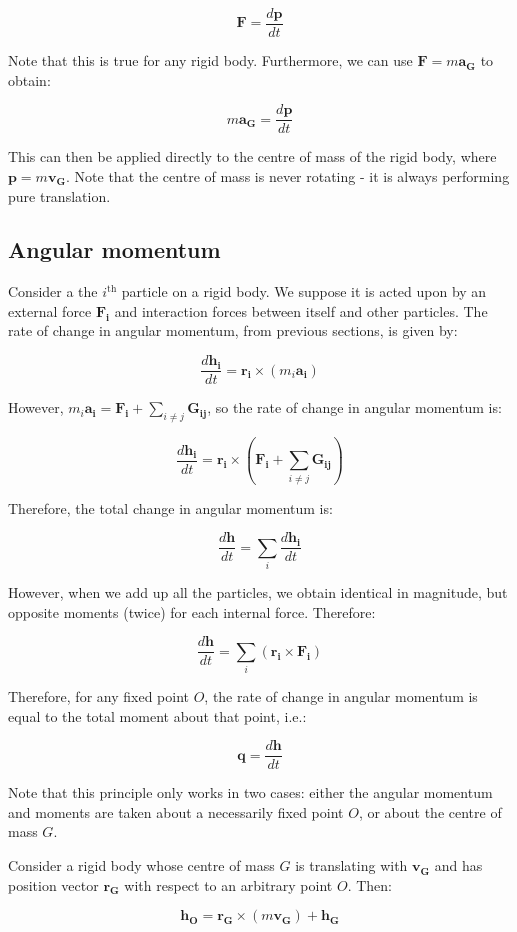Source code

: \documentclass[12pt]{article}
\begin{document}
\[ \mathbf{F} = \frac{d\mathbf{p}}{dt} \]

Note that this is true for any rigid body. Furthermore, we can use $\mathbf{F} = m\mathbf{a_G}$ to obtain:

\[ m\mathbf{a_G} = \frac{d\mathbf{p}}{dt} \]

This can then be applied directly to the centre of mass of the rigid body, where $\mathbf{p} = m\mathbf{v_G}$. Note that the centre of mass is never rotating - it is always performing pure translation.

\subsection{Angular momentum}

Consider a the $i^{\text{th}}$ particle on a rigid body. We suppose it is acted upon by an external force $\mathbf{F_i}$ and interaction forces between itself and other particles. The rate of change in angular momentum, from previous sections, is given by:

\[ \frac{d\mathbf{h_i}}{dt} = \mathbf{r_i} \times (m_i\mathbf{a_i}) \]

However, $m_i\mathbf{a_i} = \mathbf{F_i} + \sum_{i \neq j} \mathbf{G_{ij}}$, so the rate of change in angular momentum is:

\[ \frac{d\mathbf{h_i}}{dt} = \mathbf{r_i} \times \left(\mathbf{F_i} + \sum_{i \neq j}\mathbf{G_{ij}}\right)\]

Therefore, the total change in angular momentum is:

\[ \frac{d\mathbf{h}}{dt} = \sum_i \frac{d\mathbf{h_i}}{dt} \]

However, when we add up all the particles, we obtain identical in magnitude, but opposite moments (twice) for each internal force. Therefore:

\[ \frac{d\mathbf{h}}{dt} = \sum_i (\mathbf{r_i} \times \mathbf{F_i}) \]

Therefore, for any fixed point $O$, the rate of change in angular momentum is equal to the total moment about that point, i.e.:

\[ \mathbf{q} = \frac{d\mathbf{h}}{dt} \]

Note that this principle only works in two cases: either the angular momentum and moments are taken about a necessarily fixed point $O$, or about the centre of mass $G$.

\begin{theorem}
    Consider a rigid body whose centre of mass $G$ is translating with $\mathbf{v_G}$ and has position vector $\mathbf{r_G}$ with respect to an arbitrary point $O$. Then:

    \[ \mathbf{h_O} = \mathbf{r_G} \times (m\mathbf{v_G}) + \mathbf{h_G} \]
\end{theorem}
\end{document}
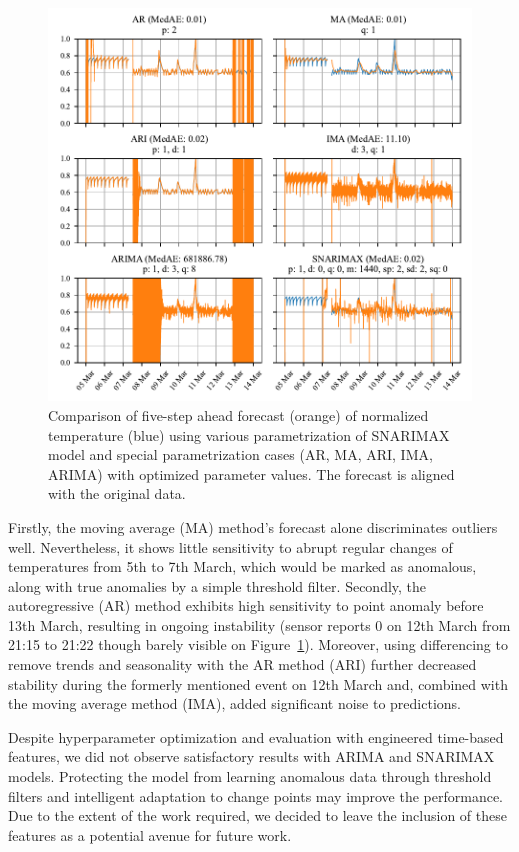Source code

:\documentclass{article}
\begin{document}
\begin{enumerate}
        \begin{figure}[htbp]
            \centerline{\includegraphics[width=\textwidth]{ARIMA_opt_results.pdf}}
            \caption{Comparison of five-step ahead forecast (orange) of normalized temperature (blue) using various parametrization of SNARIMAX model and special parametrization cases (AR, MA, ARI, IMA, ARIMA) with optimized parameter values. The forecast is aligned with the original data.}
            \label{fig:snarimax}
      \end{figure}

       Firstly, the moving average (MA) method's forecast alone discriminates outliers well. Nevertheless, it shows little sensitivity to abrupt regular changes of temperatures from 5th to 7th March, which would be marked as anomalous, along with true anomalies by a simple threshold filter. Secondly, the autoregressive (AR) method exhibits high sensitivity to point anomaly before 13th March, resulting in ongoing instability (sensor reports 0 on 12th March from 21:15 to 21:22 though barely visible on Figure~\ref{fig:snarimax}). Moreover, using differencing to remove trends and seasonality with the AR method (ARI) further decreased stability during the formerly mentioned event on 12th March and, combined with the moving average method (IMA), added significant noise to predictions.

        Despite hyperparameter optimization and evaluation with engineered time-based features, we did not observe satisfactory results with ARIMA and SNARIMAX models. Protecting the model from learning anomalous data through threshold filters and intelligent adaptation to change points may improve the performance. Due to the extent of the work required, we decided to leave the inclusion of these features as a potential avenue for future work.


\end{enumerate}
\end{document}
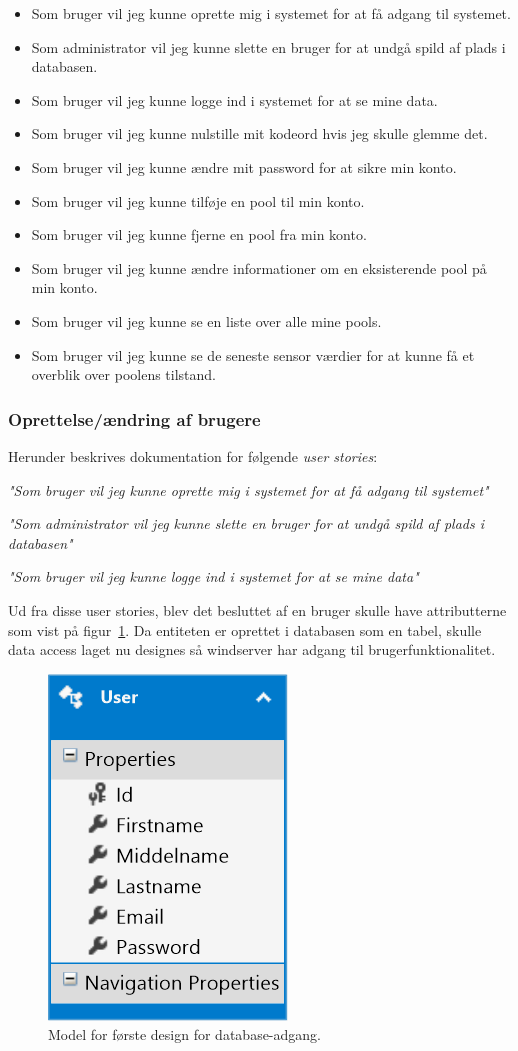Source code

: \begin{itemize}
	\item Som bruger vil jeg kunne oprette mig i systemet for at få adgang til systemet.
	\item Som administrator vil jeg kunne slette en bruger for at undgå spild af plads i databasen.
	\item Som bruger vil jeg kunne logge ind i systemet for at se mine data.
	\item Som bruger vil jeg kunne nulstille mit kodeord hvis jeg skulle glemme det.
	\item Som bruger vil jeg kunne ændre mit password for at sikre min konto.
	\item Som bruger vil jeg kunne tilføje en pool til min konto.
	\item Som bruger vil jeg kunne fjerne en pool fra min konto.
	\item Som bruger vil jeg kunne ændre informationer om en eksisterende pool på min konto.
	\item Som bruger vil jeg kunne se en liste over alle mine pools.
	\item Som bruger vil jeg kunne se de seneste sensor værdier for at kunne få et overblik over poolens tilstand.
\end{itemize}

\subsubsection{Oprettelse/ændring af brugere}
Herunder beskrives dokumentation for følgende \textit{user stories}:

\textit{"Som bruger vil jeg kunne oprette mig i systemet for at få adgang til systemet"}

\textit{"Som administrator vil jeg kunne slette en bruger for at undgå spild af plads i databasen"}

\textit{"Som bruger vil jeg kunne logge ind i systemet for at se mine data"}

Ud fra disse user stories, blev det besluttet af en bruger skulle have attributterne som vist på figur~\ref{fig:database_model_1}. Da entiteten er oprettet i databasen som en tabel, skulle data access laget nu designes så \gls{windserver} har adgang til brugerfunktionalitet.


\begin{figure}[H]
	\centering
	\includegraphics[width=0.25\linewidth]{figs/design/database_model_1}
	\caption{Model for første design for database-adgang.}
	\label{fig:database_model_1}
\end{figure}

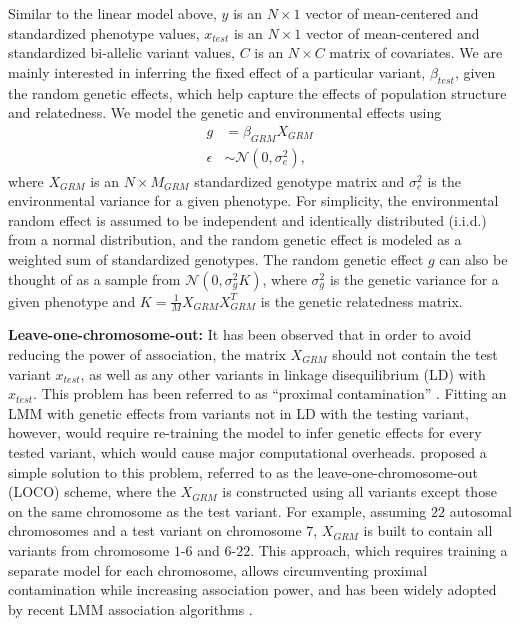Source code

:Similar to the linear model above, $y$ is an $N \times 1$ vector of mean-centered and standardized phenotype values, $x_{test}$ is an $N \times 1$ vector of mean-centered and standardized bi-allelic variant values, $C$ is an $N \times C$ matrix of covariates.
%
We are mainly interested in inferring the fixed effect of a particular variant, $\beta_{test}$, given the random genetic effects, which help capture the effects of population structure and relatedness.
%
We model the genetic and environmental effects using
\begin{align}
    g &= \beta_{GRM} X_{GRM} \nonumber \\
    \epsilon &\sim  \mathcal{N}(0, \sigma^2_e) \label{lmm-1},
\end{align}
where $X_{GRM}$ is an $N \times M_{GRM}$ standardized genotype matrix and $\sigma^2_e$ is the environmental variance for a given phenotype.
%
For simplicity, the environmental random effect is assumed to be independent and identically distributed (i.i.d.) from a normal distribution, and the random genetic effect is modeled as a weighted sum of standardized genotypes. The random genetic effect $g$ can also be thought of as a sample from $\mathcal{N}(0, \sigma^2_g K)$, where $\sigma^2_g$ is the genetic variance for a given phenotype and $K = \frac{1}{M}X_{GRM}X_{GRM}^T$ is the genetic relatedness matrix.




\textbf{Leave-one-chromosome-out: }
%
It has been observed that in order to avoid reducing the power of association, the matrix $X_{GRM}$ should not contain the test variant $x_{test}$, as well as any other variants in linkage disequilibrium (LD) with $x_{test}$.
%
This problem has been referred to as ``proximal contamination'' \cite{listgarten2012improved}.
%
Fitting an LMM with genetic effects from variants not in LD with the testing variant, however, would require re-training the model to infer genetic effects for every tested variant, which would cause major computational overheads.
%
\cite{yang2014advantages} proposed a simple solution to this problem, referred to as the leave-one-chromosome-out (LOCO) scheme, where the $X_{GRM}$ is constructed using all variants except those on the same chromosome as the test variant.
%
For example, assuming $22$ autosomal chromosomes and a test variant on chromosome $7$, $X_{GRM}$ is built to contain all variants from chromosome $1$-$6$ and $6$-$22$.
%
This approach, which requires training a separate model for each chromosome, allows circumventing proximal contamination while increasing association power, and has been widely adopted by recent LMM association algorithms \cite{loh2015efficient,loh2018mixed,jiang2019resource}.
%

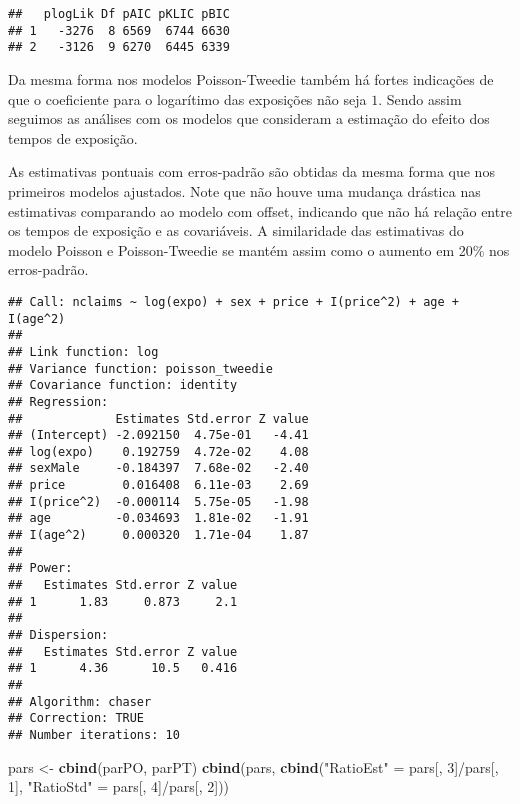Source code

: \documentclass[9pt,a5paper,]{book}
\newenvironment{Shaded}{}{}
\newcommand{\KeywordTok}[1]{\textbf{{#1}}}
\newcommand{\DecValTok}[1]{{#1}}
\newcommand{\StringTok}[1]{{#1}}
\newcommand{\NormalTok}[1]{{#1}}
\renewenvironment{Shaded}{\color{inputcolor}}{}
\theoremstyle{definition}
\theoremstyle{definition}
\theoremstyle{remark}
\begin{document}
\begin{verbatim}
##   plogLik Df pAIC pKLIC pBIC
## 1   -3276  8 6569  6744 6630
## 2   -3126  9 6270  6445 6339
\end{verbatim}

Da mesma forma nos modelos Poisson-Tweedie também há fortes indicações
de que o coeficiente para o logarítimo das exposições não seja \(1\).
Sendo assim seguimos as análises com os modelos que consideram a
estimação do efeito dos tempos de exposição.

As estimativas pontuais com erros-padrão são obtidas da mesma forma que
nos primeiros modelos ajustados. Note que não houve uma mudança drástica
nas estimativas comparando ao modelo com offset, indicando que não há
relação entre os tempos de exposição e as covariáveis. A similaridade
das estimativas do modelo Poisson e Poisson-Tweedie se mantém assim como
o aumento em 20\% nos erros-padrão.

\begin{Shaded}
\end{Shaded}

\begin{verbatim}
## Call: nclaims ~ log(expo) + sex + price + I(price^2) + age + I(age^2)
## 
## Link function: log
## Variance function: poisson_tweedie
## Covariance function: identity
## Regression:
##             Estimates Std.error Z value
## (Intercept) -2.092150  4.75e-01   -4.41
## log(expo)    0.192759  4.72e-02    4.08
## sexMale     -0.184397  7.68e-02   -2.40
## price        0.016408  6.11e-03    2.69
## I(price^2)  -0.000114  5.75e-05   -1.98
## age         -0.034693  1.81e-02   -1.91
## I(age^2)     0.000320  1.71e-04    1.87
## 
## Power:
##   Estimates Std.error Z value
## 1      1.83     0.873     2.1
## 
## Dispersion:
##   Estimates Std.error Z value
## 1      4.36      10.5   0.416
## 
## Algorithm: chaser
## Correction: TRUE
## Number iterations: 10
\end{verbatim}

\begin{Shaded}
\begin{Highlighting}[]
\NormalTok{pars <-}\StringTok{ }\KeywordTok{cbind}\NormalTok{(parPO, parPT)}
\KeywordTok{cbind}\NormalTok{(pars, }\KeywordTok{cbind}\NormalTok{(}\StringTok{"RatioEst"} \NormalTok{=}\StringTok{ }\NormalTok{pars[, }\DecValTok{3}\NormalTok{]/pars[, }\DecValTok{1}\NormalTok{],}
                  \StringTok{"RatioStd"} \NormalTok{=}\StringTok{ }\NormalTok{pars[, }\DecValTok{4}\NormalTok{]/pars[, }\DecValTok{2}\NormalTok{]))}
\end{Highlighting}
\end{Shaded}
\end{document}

**Exercise goal:**
Count each line above in which the string "particles" appears, then state only the total.

**Exercise result:**
2